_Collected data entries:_
--------------------------------------------------
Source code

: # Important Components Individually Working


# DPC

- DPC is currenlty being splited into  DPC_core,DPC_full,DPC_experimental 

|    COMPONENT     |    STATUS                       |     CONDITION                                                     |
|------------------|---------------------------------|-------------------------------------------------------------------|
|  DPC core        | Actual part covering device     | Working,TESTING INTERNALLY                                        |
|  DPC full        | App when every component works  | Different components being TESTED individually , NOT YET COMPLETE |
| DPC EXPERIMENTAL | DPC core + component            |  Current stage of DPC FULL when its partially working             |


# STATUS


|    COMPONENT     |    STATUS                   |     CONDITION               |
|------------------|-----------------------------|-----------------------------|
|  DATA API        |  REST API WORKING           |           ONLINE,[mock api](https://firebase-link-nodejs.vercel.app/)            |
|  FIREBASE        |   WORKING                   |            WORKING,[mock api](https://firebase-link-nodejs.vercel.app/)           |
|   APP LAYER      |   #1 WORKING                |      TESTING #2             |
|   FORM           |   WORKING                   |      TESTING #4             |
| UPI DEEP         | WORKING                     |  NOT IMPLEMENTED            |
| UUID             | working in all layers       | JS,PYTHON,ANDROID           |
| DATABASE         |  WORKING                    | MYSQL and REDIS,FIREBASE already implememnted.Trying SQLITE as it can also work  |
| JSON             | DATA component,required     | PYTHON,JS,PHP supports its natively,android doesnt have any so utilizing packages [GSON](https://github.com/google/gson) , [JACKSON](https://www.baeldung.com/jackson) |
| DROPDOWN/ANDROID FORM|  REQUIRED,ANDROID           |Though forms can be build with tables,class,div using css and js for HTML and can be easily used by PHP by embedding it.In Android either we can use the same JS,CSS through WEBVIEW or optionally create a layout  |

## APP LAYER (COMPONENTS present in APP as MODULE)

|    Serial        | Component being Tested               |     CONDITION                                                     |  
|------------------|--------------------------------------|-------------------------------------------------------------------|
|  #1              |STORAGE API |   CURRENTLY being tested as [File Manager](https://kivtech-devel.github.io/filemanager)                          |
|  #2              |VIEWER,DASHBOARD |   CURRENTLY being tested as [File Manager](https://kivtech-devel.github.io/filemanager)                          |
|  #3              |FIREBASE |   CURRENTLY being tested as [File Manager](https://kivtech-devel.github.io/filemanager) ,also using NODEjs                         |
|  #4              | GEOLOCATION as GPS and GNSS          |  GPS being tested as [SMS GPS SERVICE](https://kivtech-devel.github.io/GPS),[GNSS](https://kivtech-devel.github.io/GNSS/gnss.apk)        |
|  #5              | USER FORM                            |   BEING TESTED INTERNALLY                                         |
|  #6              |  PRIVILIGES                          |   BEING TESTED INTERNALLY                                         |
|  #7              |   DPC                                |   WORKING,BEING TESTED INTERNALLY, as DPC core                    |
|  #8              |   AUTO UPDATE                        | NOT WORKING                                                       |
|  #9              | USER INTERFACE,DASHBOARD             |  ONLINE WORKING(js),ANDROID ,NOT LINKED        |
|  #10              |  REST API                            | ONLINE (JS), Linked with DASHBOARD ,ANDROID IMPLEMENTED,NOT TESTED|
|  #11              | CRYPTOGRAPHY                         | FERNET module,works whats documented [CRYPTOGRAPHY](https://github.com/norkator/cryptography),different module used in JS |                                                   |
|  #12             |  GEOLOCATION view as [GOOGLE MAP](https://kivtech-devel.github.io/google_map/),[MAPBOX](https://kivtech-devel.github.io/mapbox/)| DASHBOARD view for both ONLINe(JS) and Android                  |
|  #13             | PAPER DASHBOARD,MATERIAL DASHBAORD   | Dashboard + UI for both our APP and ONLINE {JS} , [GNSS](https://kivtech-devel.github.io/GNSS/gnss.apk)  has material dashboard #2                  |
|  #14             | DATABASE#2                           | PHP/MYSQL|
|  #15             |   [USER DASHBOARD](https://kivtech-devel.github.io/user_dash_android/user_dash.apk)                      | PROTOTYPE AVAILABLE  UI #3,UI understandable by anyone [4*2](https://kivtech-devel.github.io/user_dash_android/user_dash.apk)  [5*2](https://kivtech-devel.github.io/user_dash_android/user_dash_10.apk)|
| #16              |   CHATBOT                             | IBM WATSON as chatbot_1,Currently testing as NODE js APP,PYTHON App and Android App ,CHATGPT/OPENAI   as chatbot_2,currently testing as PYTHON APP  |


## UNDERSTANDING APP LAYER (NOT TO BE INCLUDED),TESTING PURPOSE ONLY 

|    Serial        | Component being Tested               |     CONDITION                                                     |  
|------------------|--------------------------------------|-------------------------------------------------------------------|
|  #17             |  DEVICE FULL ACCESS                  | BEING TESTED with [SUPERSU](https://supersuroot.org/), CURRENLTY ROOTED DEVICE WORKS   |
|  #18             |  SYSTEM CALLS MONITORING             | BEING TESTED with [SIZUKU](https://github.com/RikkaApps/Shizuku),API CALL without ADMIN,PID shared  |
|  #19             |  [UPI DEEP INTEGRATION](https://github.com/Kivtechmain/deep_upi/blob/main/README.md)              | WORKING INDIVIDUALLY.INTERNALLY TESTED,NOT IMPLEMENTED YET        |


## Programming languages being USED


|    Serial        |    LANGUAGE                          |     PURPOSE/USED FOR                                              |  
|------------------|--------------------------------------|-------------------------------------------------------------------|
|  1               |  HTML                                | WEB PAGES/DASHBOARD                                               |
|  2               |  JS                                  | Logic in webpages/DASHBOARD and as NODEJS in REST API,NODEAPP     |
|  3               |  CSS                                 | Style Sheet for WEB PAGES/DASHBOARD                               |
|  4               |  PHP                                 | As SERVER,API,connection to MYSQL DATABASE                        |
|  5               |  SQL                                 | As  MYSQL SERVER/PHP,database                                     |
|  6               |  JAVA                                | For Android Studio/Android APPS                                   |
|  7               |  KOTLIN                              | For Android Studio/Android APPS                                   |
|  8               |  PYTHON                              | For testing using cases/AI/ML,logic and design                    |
--------------------------------------------------
_What is being asked:_ What you return must be an exact retyping of the lines above starting at the line with "PYTHON,JS,PHP supports its" and ending at the line with "## APP LAYER", and nothing besides.

_Written solution:_
| JSON             | DATA component,required     | PYTHON,JS,PHP supports its natively,android doesnt have any so utilizing packages [GSON](https://github.com/google/gson) , [JACKSON](https://www.baeldung.com/jackson) |
| DROPDOWN/ANDROID FORM|  REQUIRED,ANDROID           |Though forms can be build with tables,class,div using css and js for HTML and can be easily used by PHP by embedding it.In Android either we can use the same JS,CSS through WEBVIEW or optionally create a layout  |

## APP LAYER (COMPONENTS present in APP as MODULE)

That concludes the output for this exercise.